[To do]:
Set down the listing below verbatim, but only from its first line through the line containing "al. (2020) |".

[Raw data]:

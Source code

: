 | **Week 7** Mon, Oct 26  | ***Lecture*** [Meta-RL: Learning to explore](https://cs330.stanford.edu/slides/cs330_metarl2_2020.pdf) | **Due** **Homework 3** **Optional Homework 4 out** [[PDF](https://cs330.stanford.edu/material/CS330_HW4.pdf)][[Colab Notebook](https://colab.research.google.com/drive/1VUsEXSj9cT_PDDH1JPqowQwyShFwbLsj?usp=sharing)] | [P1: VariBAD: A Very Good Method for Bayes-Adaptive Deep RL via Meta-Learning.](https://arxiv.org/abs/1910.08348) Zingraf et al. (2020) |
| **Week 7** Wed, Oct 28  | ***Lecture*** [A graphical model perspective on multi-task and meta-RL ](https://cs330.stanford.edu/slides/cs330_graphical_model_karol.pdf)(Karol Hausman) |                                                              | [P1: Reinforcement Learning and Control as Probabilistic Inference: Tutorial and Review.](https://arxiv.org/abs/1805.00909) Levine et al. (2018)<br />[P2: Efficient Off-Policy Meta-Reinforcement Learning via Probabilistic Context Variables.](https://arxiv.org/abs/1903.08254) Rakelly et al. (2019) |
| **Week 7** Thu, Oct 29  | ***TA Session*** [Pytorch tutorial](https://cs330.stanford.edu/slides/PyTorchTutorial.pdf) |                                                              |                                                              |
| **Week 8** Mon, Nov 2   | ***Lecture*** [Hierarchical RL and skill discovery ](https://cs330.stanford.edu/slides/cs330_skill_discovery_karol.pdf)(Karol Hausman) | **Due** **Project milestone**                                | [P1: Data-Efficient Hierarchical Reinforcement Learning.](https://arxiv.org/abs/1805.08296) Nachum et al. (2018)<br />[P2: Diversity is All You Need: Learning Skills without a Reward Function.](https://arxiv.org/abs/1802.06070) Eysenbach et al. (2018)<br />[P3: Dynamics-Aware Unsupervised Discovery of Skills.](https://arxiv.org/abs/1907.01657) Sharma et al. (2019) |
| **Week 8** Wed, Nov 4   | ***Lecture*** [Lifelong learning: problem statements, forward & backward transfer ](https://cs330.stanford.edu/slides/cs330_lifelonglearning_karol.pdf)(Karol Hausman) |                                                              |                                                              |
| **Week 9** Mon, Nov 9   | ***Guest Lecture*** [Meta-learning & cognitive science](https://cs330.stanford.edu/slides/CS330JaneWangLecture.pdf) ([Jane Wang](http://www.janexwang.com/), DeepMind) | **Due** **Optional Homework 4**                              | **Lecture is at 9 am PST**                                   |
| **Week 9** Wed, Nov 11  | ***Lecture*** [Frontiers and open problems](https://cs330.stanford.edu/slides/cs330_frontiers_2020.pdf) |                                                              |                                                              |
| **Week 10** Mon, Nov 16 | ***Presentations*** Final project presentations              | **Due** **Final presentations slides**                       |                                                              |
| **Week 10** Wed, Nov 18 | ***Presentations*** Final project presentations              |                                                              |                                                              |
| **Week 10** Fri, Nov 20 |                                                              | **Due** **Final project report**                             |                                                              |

[Answer space]:
Source code

: | **Week 7** Mon, Oct 26  | ***Lecture*** [Meta-RL: Learning to explore](https://cs330.stanford.edu/slides/cs330_metarl2_2020.pdf) | **Due** **Homework 3** **Optional Homework 4 out** [[PDF](https://cs330.stanford.edu/material/CS330_HW4.pdf)][[Colab Notebook](https://colab.research.google.com/drive/1VUsEXSj9cT_PDDH1JPqowQwyShFwbLsj?usp=sharing)] | [P1: VariBAD: A Very Good Method for Bayes-Adaptive Deep RL via Meta-Learning.](https://arxiv.org/abs/1910.08348) Zingraf et al. (2020) |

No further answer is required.